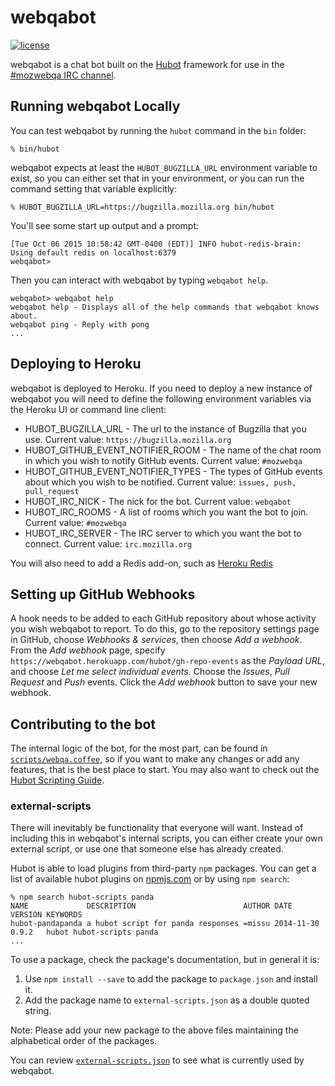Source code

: # webqabot

[![license](https://img.shields.io/badge/license-MPL%202.0-blue.svg)](https://github.com/mozilla/webqabot/blob/master/LICENSE)

webqabot is a chat bot built on the [Hubot][hubot] framework for use in the [#mozwebqa IRC channel][mozwebqa].

[hubot]: http://hubot.github.com
[mozwebqa]: http://widget01.mibbit.com/?settings=1b10107157e79b08f2bf99a11f521973&server=irc.mozilla.org&channel=%23mozwebqa


## Running webqabot Locally

You can test webqabot by running the `hubot` command in the `bin` folder:

    % bin/hubot

webqabot expects at least the `HUBOT_BUGZILLA_URL` environment variable to exist,
so you can either set that in your environment,
or you can run the command setting that variable explicitly:
 
    % HUBOT_BUGZILLA_URL=https://bugzilla.mozilla.org bin/hubot

You'll see some start up output and a prompt:

    [Tue Oct 06 2015 10:58:42 GMT-0400 (EDT)] INFO hubot-redis-brain: Using default redis on localhost:6379
    webqabot>

Then you can interact with webqabot by typing `webqabot help`.

    webqabot> webqabot help
    webqabot help - Displays all of the help commands that webqabot knows about.
    webqabot ping - Reply with pong
    ...

## Deploying to Heroku

webqabot is deployed to Heroku. If you need to deploy a new instance of webqabot you will need to define
the following environment variables via the Heroku UI or command line client:

* HUBOT_BUGZILLA_URL - The url to the instance of Bugzilla that you use. 
Current value: `https://bugzilla.mozilla.org`
* HUBOT_GITHUB_EVENT_NOTIFIER_ROOM - The name of the chat room in which you wish to notify GitHub events. 
Current value: `#mozwebqa`
* HUBOT_GITHUB_EVENT_NOTIFIER_TYPES - The types of GitHub events about which you wish to be notified. 
Current value: `issues, push, pull_request`
* HUBOT_IRC_NICK - The nick for the bot. 
Current value: `webqabot`
* HUBOT_IRC_ROOMS - A list of rooms which you want the bot to join. 
Current value: `#mozwebqa`
* HUBOT_IRC_SERVER - The IRC server to which you want the bot to connect. 
Current value: `irc.mozilla.org`

You will also need to add a Redis add-on, such as [Heroku Redis][heroku-redis]

[heroku-redis]: [https://elements.heroku.com/addons/heroku-redis]

## Setting up GitHub Webhooks

A hook needs to be added to each GitHub repository about whose activity you wish webqabot to report.
To do this, go to the repository settings page in GitHub, choose *Webhooks & services*, then choose *Add a webhook*.
From the *Add webhook* page, specify `https://webqabot.herokuapp.com/hubot/gh-repo-events` as the *Payload URL*,
and choose *Let me select individual events.* Choose the *Issues*, *Pull Request* and *Push* events.
Click the *Add webhook* button to save your new webhook.

## Contributing to the bot

The internal logic of the bot, for the most part, can be found in [`scripts/webqa.coffee`](scripts/webqa.coffee), so if you
want to make any changes or add any features, that is the best place to start. 
You may also want to check out the [Hubot Scripting Guide][scripting-docs].

[scripting-docs]: https://hubot.github.com/docs/scripting/

### external-scripts

There will inevitably be functionality that everyone will want. Instead of
including this in webqabot's internal scripts, you can either create your own
external script, or use one that someone else has already created.

Hubot is able to load plugins from third-party `npm` packages. You can get a list of
available hubot plugins on [npmjs.com](npmjs) or by using `npm search`:

    % npm search hubot-scripts panda
    NAME             DESCRIPTION                        AUTHOR DATE       VERSION KEYWORDS
    hubot-pandapanda a hubot script for panda responses =missu 2014-11-30 0.9.2   hubot hubot-scripts panda
    ...

To use a package, check the package's documentation, but in general it is:

1. Use `npm install --save` to add the package to `package.json` and install it.
2. Add the package name to `external-scripts.json` as a double quoted string.

Note: Please add your new package to the above files maintaining the alphabetical order of the packages.

You can review [`external-scripts.json`](external-scripts.json) to see what is currently used by webqabot.

[npmjs]: https://www.npmjs.com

WORK INSTRUCTIONS: Above are some records; copy each line there that contains "about".

ANSWER TO THIS PROBLEM:
    webqabot help - Displays all of the help commands that webqabot knows about.
* HUBOT_GITHUB_EVENT_NOTIFIER_TYPES - The types of GitHub events about which you wish to be notified. 
A hook needs to be added to each GitHub repository about whose activity you wish webqabot to report.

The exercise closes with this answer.